* _Exercise_:
Show each line of the entries below in which the word "nodesb" appears.

* _Given data_:
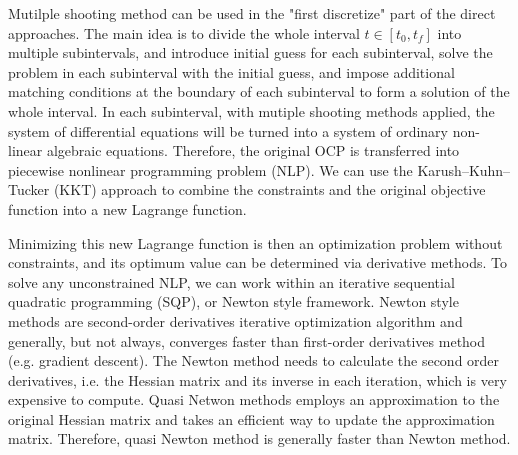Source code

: \documentclass  [
  paper    = a4,
  BCOR     = 10mm,
  twoside,
  fontsize = 12pt,
  fleqn,
  toc      = bibnumbered,
  toc      = listofnumbered,
  numbers  = noendperiod,
  headings = normal,
  listof   = leveldown,
  version  = 3.03
]                                       {scrreprt}
\newcommand{\<}{\langle}
\renewcommand{\>}{\rangle}
\begin{document}
Mutilple shooting method can be used in the "first discretize" part of the direct approaches. The main idea is to divide the whole interval $t \in [t_0, t_f]$ into multiple subintervals, and introduce initial guess for each subinterval,  solve the problem in each subinterval with the initial guess, and impose additional matching conditions at the boundary of each subinterval to form a solution of the whole interval. In each subinterval, with mutiple shooting methods applied, the system of differential equations will be turned into a system of ordinary non-linear algebraic equations. Therefore, the original OCP is transferred into piecewise nonlinear programming problem (NLP). We can use the Karush–Kuhn–Tucker (KKT) approach to combine the constraints and the original objective function into a new Lagrange function. 

Minimizing this new Lagrange function is then an optimization problem without constraints, and its optimum value can be determined via derivative methods. To solve any unconstrained NLP, we can work within an iterative sequential quadratic programming (SQP), or Newton style framework. Newton style methods are second-order derivatives iterative optimization algorithm and generally, but not always, converges faster than first-order derivatives method (e.g. gradient descent). The Newton method needs to calculate the second order derivatives, i.e. the Hessian matrix and its inverse in each iteration, which is very expensive to compute. Quasi Netwon methods employs an approximation to the original Hessian matrix and takes an efficient way to update the approximation matrix. Therefore, quasi Newton method is generally faster than Newton method. 

\end{document}
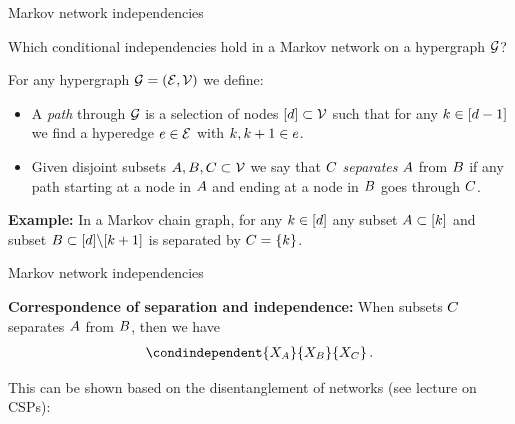 \documentclass{beamer}
\begin{document}
    \begin{frame}{Markov network independencies}

        Which conditional independencies hold in a Markov network on a hypergraph $\graph$?

        \begin{definition}
            For any hypergraph $\graph=(\edges,\nodes)$ we define:
            \begin{itemize}
                \item A \emph{path} through $\graph$ is a selection of nodes $[\catorder]\subset\nodes$ such that for any $\catenumerator\in[\catorder-1]$ we find a hyperedge $\edgein$ with $\catenumerator,\catenumerator+1\in\edge$.
                \item Given disjoint subsets $\nodesa,\nodesb,\nodesc\subset\nodes$ we say that $\nodesc$ \emph{separates} $\nodesa$ from $\nodesb$ if any path starting at a node in $\nodesa$ and ending at a node in $\nodesb$ goes through $\nodesc$.
            \end{itemize}
        \end{definition}

            {\bf Example:} In a Markov chain graph, for any $\catenumeratorin$ any subset $\nodesa\subset[\catenumerator]$ and subset $\nodesb\subset[\catorder]\backslash[\catenumerator+1]$ is separated by $\nodesc=\{\catenumerator\}$.
    \end{frame}

    \begin{frame}{Markov network independencies}

        {\bf Correspondence of separation and independence:}
        When subsets $\nodesc$ separates $\nodesa$ from $\nodesb$, then we have
        \begin{align*}
            \condindependent{\catvariableof{\nodesa}}{\catvariableof{\nodesb}}{\catvariableof{\nodesc}} \, .
        \end{align*}

        This can be shown based on the disentanglement of networks (see lecture on CSPs):
        


    \end{frame}
\end{document}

* _Task solution_:
                \item Given disjoint subsets $\nodesa,\nodesb,\nodesc\subset\nodes$ we say that $\nodesc$ \emph{separates} $\nodesa$ from $\nodesb$ if any path starting at a node in $\nodesa$ and ending at a node in $\nodesb$ goes through $\nodesc$.
            {\bf Example:} In a Markov chain graph, for any $\catenumeratorin$ any subset $\nodesa\subset[\catenumerator]$ and subset $\nodesb\subset[\catorder]\backslash[\catenumerator+1]$ is separated by $\nodesc=\{\catenumerator\}$.
        When subsets $\nodesc$ separates $\nodesa$ from $\nodesb$, then we have
            \condindependent{\catvariableof{\nodesa}}{\catvariableof{\nodesb}}{\catvariableof{\nodesc}} \, .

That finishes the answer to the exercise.